The numerical simulations provided in Section 5 supported the theoretical results obtained in Section 3 and Section 4. The Case 1 simulations corresponded to a semi-infinite high quality habitat. In Fig. 3 we showed the density curves of a solution persisting when c < c * (∞). In Fig. 4 we showed a solution reaching extinction when c > c * (∞). Fig. 5 and 6 explore the dependance of persistence on initial conditions. In Fig. 5 we observed that the minimum support for the initial condition with values above the Allee threshold depends on the speed of the habitat shift. It may be worth investigating the monotonicity of this relation analytically. Theorem 3.2 is supported by Fig. 6 which shows that for a sufficient left shift there is an initial domain size that leads to persistence regardless of c.
The Case 2 simulations corresponded to a finite interval of high quality habitat. In Fig. 7 we showed persistence when c < c * (∞) and l > l * . In Fig. 8 we showed non-persistence when c > c * (∞). In Fig. 9 we showed non-persistence when l < l * . Fig. 10 shows how the shape of the stable travelling wave depends on c and l. Fig. 11 shows how the total population depends on c, showing a very rapid decline as c approaches c * (∞). In Fig. 12 we showed how l * depends on c for 3 different dispersal kernels of the same variance. The monotone relation between c and population size, and c and l * suggested by Fig. 11 and 12 warrants further analytical investigation. The relation between persistence and shape of dispersal also would be of interest for future investigations. Finally, in Fig. 13 we showed the critical patch size depends on the Allee threshold for the form of growth function we chose and a fixed c.
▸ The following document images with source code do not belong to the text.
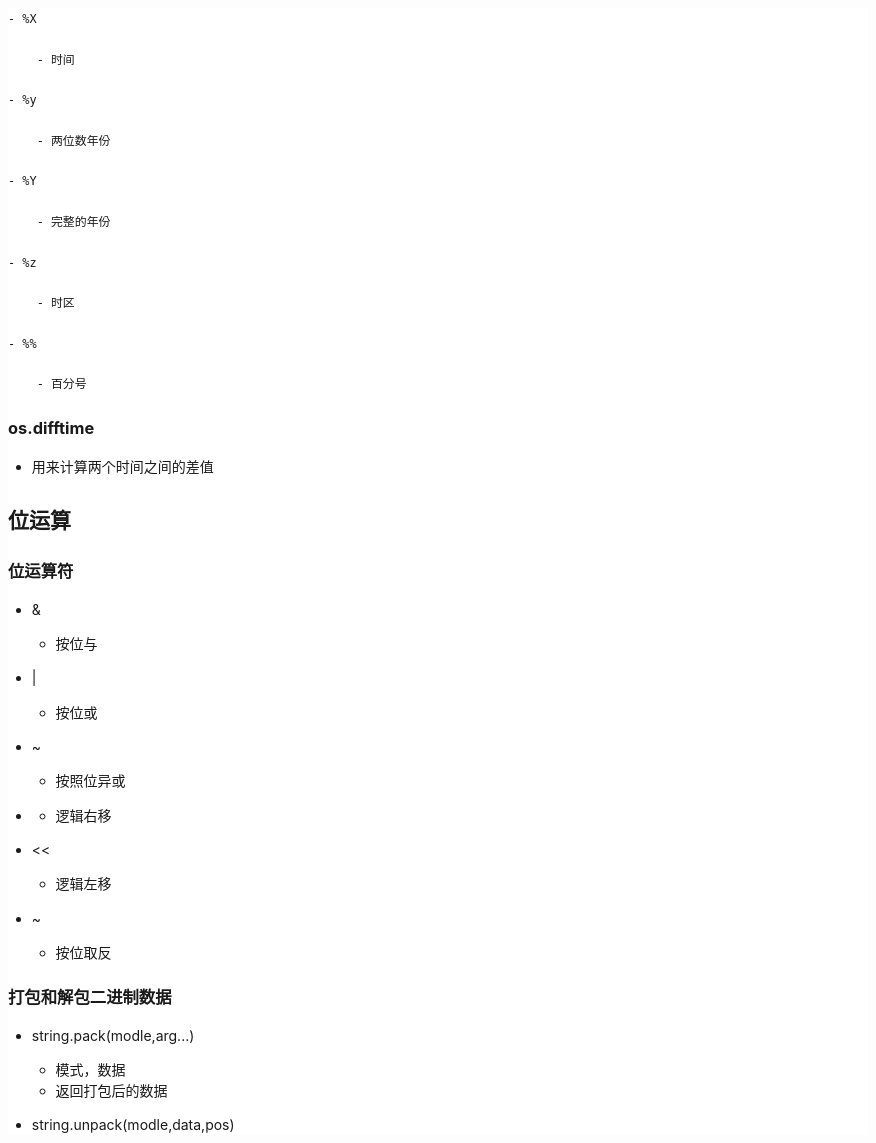 	- %X

		- 时间

	- %y

		- 两位数年份

	- %Y

		- 完整的年份

	- %z

		- 时区

	- %%

		- 百分号

### os.difftime

- 用来计算两个时间之间的差值

## 位运算

### 位运算符

- &

	- 按位与

- |

	- 按位或

- ~

	- 按照位异或

- >>

	- 逻辑右移

- <<

	- 逻辑左移

- ~

	- 按位取反

### 打包和解包二进制数据

- string.pack(modle,arg...)

	- 模式，数据
	- 返回打包后的数据

- string.unpack(modle,data,pos)
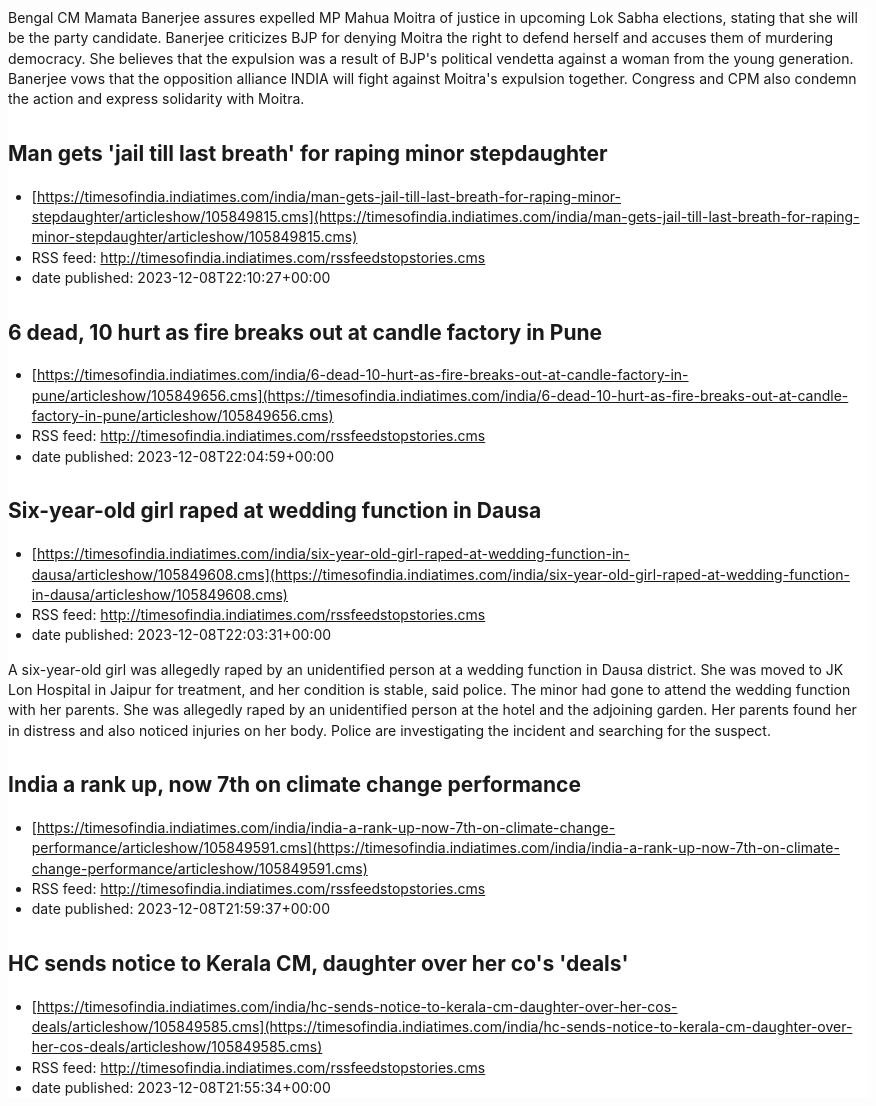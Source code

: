 Bengal CM Mamata Banerjee assures expelled MP Mahua Moitra of justice in upcoming Lok Sabha elections, stating that she will be the party candidate. Banerjee criticizes BJP for denying Moitra the right to defend herself and accuses them of murdering democracy. She believes that the expulsion was a result of BJP's political vendetta against a woman from the young generation. Banerjee vows that the opposition alliance INDIA will fight against Moitra's expulsion together. Congress and CPM also condemn the action and express solidarity with Moitra.

## Man gets 'jail till last breath' for raping minor stepdaughter
 - [https://timesofindia.indiatimes.com/india/man-gets-jail-till-last-breath-for-raping-minor-stepdaughter/articleshow/105849815.cms](https://timesofindia.indiatimes.com/india/man-gets-jail-till-last-breath-for-raping-minor-stepdaughter/articleshow/105849815.cms)
 - RSS feed: http://timesofindia.indiatimes.com/rssfeedstopstories.cms
 - date published: 2023-12-08T22:10:27+00:00



## 6 dead, 10 hurt as fire breaks out at candle factory in Pune
 - [https://timesofindia.indiatimes.com/india/6-dead-10-hurt-as-fire-breaks-out-at-candle-factory-in-pune/articleshow/105849656.cms](https://timesofindia.indiatimes.com/india/6-dead-10-hurt-as-fire-breaks-out-at-candle-factory-in-pune/articleshow/105849656.cms)
 - RSS feed: http://timesofindia.indiatimes.com/rssfeedstopstories.cms
 - date published: 2023-12-08T22:04:59+00:00



## Six-year-old girl raped at wedding function in Dausa
 - [https://timesofindia.indiatimes.com/india/six-year-old-girl-raped-at-wedding-function-in-dausa/articleshow/105849608.cms](https://timesofindia.indiatimes.com/india/six-year-old-girl-raped-at-wedding-function-in-dausa/articleshow/105849608.cms)
 - RSS feed: http://timesofindia.indiatimes.com/rssfeedstopstories.cms
 - date published: 2023-12-08T22:03:31+00:00

A six-year-old girl was allegedly raped by an unidentified person at a wedding function in Dausa district. She was moved to JK Lon Hospital in Jaipur for treatment, and her condition is stable, said police. The minor had gone to attend the wedding function with her parents. She was allegedly raped by an unidentified person at the hotel and the adjoining garden. Her parents found her in distress and also noticed injuries on her body. Police are investigating the incident and searching for the suspect.

## India a rank up, now 7th on climate change performance
 - [https://timesofindia.indiatimes.com/india/india-a-rank-up-now-7th-on-climate-change-performance/articleshow/105849591.cms](https://timesofindia.indiatimes.com/india/india-a-rank-up-now-7th-on-climate-change-performance/articleshow/105849591.cms)
 - RSS feed: http://timesofindia.indiatimes.com/rssfeedstopstories.cms
 - date published: 2023-12-08T21:59:37+00:00



## HC sends notice to Kerala CM, daughter over her co's 'deals'
 - [https://timesofindia.indiatimes.com/india/hc-sends-notice-to-kerala-cm-daughter-over-her-cos-deals/articleshow/105849585.cms](https://timesofindia.indiatimes.com/india/hc-sends-notice-to-kerala-cm-daughter-over-her-cos-deals/articleshow/105849585.cms)
 - RSS feed: http://timesofindia.indiatimes.com/rssfeedstopstories.cms
 - date published: 2023-12-08T21:55:34+00:00
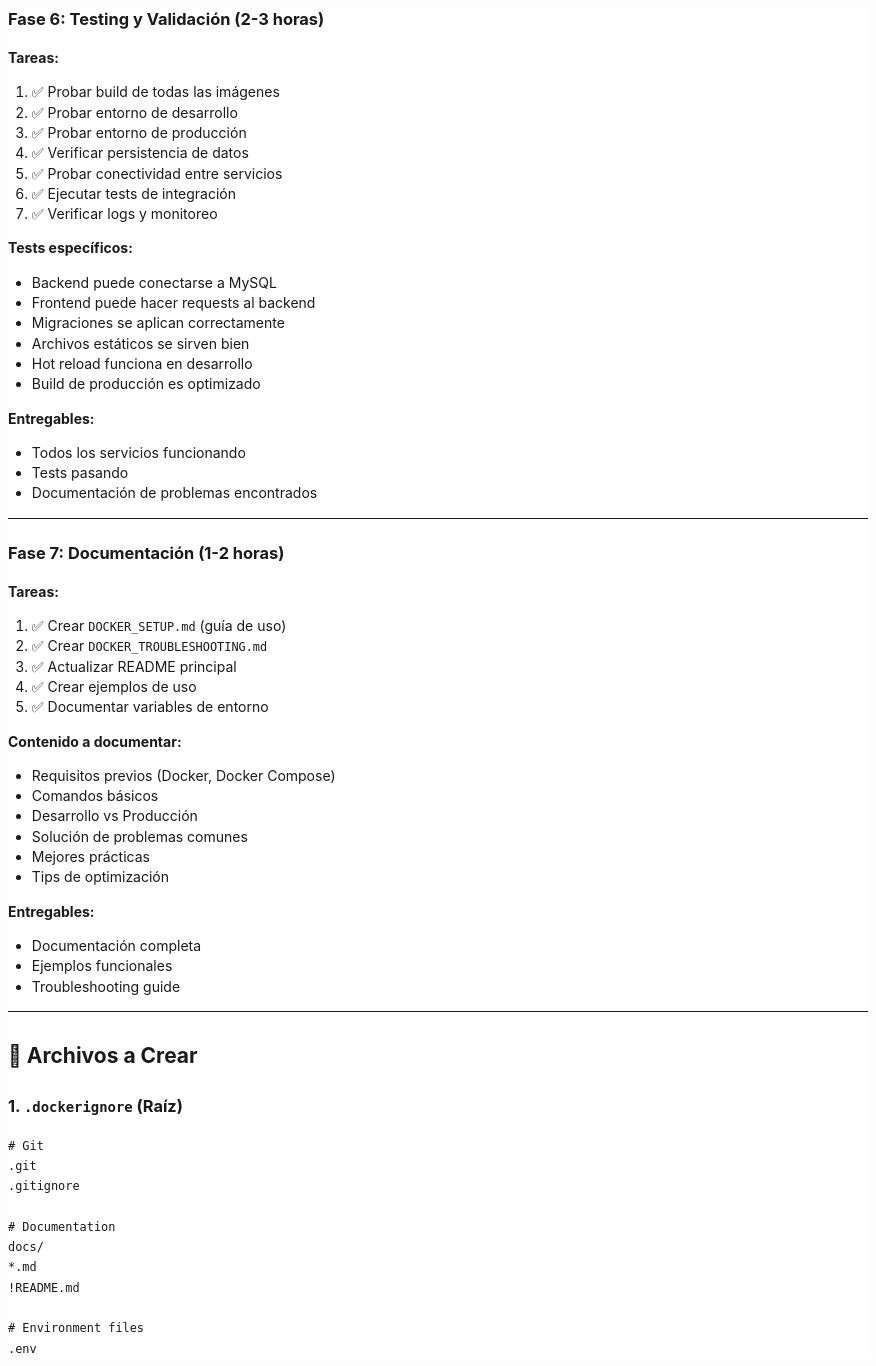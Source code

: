 ### Fase 6: Testing y Validación (2-3 horas)

**Tareas:**
1. ✅ Probar build de todas las imágenes
2. ✅ Probar entorno de desarrollo
3. ✅ Probar entorno de producción
4. ✅ Verificar persistencia de datos
5. ✅ Probar conectividad entre servicios
6. ✅ Ejecutar tests de integración
7. ✅ Verificar logs y monitoreo

**Tests específicos:**
- Backend puede conectarse a MySQL
- Frontend puede hacer requests al backend
- Migraciones se aplican correctamente
- Archivos estáticos se sirven bien
- Hot reload funciona en desarrollo
- Build de producción es optimizado

**Entregables:**
- Todos los servicios funcionando
- Tests pasando
- Documentación de problemas encontrados

---

### Fase 7: Documentación (1-2 horas)

**Tareas:**
1. ✅ Crear `DOCKER_SETUP.md` (guía de uso)
2. ✅ Crear `DOCKER_TROUBLESHOOTING.md`
3. ✅ Actualizar README principal
4. ✅ Crear ejemplos de uso
5. ✅ Documentar variables de entorno

**Contenido a documentar:**
- Requisitos previos (Docker, Docker Compose)
- Comandos básicos
- Desarrollo vs Producción
- Solución de problemas comunes
- Mejores prácticas
- Tips de optimización

**Entregables:**
- Documentación completa
- Ejemplos funcionales
- Troubleshooting guide

---

## 📄 Archivos a Crear

### 1. `.dockerignore` (Raíz)
```
# Git
.git
.gitignore

# Documentation
docs/
*.md
!README.md

# Environment files
.env
```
Papers [28] and [29] also considered the scenario where two semi-infinite habitats with different levels of good quality are connected. We plan to study this scenario when there is a strong Allee effect. This paper assumes that the growth function is monotone in species density. It is possible that a growth function is non-monotone in density, i.e., there exists overcompensation in population growth. It is known that a combination of strong Allee effect and overcompensation in a homogeneous integro-difference equation with the habitat (-∞, ∞) can produce oscillations in spreading speed (see Sullivan et al. [48] and Nestor and Li [38]), and oscillating nonspreading solutions (see Otto et al. [40]). It would be of great interest to investigate a system in the form of (1.1) with both strong Allee effect and overcompensation. We leave the problem for future investigations.